(Stored data)
[Start of Attachment]
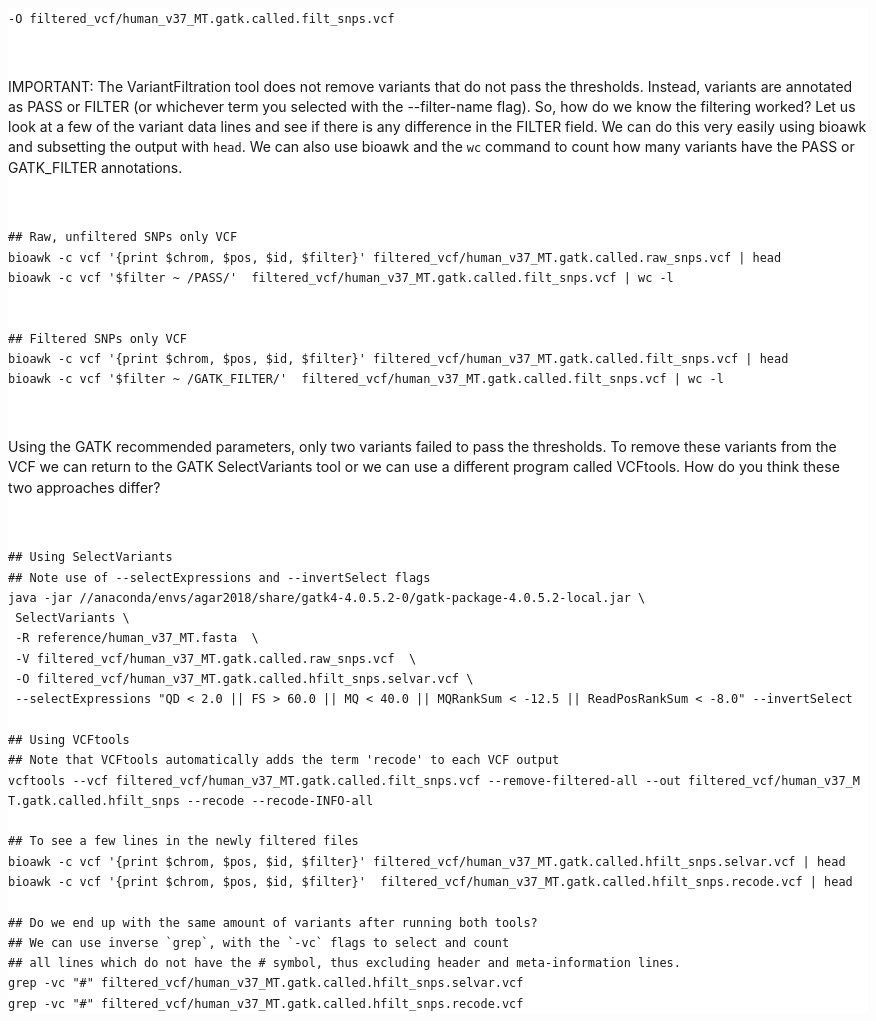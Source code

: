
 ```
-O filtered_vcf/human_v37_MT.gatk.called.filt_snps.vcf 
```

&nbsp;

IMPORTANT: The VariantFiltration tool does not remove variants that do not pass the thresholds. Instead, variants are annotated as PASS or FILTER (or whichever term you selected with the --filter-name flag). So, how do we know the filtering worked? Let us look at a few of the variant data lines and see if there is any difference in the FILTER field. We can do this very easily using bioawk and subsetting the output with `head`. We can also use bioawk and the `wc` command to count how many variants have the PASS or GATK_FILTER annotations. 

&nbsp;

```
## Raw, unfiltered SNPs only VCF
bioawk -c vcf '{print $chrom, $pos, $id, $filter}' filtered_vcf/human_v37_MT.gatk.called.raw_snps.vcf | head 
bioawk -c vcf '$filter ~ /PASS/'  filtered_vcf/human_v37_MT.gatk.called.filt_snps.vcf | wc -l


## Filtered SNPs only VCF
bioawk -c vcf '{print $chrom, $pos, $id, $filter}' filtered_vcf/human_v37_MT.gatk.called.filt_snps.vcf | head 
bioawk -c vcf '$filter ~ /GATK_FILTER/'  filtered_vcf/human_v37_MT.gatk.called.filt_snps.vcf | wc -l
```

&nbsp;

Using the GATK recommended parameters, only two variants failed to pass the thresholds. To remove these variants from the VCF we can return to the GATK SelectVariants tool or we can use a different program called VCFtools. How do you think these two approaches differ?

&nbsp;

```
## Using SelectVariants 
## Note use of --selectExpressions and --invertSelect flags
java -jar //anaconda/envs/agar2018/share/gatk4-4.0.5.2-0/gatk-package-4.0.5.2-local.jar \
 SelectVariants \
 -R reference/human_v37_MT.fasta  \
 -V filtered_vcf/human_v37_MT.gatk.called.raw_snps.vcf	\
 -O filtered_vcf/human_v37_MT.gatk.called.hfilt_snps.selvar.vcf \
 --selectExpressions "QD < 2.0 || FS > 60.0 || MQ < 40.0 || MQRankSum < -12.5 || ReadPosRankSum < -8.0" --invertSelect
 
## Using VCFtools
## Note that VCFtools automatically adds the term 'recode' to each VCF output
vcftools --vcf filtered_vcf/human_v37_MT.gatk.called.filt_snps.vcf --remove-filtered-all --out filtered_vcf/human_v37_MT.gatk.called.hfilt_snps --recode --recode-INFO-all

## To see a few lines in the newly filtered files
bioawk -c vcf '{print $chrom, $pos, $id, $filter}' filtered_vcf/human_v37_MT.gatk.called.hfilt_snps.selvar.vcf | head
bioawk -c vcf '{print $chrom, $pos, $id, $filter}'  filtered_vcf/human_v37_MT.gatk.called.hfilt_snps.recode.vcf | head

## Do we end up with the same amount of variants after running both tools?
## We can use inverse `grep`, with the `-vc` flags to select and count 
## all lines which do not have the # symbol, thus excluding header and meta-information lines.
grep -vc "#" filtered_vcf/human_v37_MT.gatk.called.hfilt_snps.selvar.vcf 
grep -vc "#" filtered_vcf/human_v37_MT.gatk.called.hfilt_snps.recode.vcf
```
[End of Attachment]
[Start of Attachment]
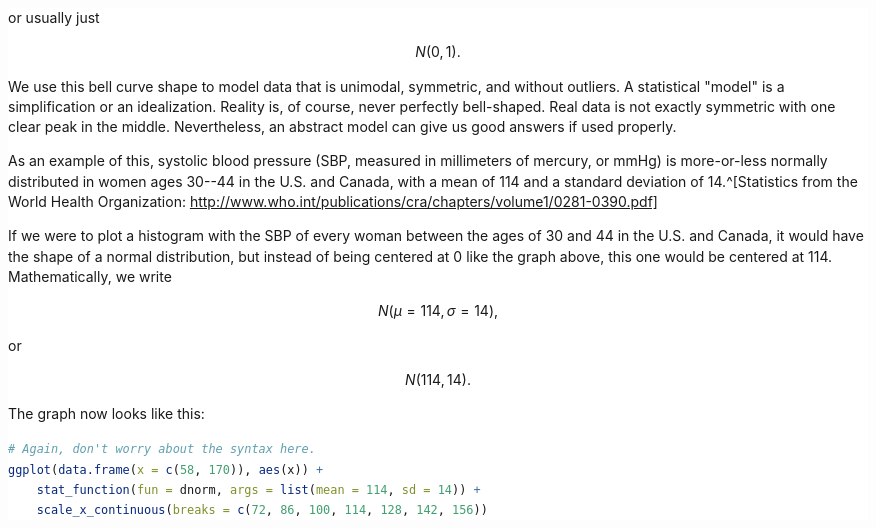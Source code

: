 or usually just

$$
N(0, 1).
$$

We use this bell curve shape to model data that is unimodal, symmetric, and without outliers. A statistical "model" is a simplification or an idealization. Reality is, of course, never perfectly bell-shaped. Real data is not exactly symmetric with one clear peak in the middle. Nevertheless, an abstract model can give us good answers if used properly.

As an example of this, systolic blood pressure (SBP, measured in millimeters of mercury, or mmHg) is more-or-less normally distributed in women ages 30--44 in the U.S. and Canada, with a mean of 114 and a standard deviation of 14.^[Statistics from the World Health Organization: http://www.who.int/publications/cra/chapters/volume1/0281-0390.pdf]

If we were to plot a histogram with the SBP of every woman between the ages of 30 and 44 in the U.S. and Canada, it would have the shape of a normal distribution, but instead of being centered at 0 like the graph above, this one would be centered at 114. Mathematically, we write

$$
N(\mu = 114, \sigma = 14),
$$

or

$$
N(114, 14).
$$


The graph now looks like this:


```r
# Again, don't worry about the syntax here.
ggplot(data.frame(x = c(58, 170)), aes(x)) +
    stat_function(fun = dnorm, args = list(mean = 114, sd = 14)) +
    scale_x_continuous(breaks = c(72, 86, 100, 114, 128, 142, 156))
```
[End of Attachment]
[Start of Attachment]
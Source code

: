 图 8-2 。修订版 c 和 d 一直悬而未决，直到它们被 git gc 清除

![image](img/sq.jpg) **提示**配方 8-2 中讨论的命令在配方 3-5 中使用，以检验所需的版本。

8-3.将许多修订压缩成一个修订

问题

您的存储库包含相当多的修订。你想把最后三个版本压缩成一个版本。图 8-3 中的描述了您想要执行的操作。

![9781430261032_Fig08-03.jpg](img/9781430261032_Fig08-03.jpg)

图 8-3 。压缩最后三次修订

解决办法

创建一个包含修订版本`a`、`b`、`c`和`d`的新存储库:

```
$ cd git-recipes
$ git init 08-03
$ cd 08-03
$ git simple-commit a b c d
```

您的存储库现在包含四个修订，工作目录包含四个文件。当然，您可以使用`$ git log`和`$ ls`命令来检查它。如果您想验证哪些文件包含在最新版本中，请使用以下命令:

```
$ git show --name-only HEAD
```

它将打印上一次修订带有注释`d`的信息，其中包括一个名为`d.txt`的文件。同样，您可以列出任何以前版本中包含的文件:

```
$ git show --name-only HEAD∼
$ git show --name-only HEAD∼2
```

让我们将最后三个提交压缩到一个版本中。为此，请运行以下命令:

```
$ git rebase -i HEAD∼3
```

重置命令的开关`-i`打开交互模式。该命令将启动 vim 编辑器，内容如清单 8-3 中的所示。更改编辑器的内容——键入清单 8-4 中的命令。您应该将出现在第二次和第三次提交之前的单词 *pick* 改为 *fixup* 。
[End of Attachment]
### Exercise goal
Isolate the lines above that contain the word "show" and copy them.

### Your response
$ git show --name-only HEAD
$ git show --name-only HEAD∼
$ git show --name-only HEAD∼2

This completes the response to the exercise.